An Intraoral Light Device with Antibacterial Action: At the Borders of Science, Technology and Business
PhotOral, Inc. is working with designers to create a device that will either look like a mouth guard or a lollipop that will contain blue light LEDs that can be recharged between uses. Inserted into the mouth twice a day for 30-60 seconds, it aims to selectively target pathogenic bacteria, and as a cumulative effect, suppress them to prevent periodontal disease. The mouth has about 700 types of bacteria, some of which are good and others harmful. Current methods now like dental floss, tooth brushes, and antiseptics aim to eliminate everything. They also kill the good bacteria in the oral cavity. We want to restore a healthy bacterial balance in the mouth and prevent disease.

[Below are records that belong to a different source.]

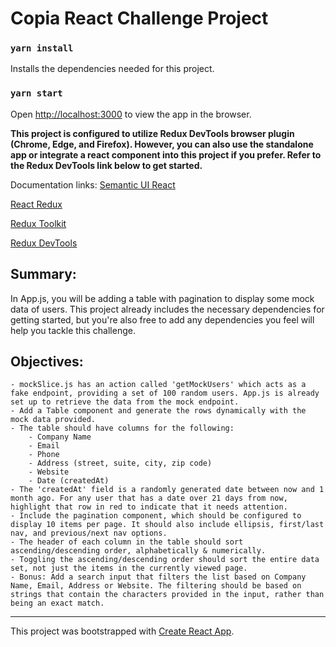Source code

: # Copia React Challenge Project
### `yarn install`
Installs the dependencies needed for this project.
### `yarn start`
Open [http://localhost:3000](http://localhost:3000) to view the app in the browser.

**This project is configured to utilize Redux DevTools browser plugin (Chrome, Edge, and Firefox). However, you can also use the standalone app or integrate a react component into this project if you prefer. Refer to the Redux DevTools link below to get started.**

Documentation links:
[Semantic UI React](https://react.semantic-ui.com)

[React Redux](https://react-redux.js.org/)

[Redux Toolkit](https://redux-toolkit.js.org/)

[Redux DevTools](https://github.com/reduxjs/redux-devtools)
## Summary:
In App.js, you will be adding a table with pagination to display some mock data of users. This project already includes the necessary dependencies for getting started, but you're also free to add any dependencies you feel will help you tackle this challenge. 
## Objectives:
	- mockSlice.js has an action called 'getMockUsers' which acts as a fake endpoint, providing a set of 100 random users. App.js is already set up to retrieve the data from the mock endpoint.
	- Add a Table component and generate the rows dynamically with the mock data provided.
	- The table should have columns for the following:
		- Company Name
		- Email
		- Phone
		- Address (street, suite, city, zip code)
		- Website
		- Date (createdAt)
	- The 'createdAt' field is a randomly generated date between now and 1 month ago. For any user that has a date over 21 days from now, highlight that row in red to indicate that it needs attention.
	- Include the pagination component, which should be configured to display 10 items per page. It should also include ellipsis, first/last nav, and previous/next nav options.
	- The header of each column in the table should sort ascending/descending order, alphabetically & numerically.
	- Toggling the ascending/descending order should sort the entire data set, not just the items in the currently viewed page.
	- Bonus: Add a search input that filters the list based on Company Name, Email, Address or Website. The filtering should be based on strings that contain the characters provided in the input, rather than being an exact match.

---------------------------------------
This project was bootstrapped with [Create React App](https://github.com/facebook/create-react-app).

Dr. Soukos is a translational medical scientist and entrepreneur with expertise in the field of photomedicine and oral medicine. He is the Founder and Chief Scientific Officer of PhotOral, Inc., a life science startup that is creating the first intra-oral blue light wellness device using licensed technology from The Applied Molecular Photomedicine Laboratory at Harvard-affiliated Forsyth Institute in Cambridge, Massachusetts. He is an Academic Teacher in the Departments of Physics and Biology at Northeastern University. Dr Soukos formely directed the Applied Molecular Photomedicine Laboratory (the first photomedicine lab in the field of oral research worldwide) at the Forsyth Institute (2002-2015).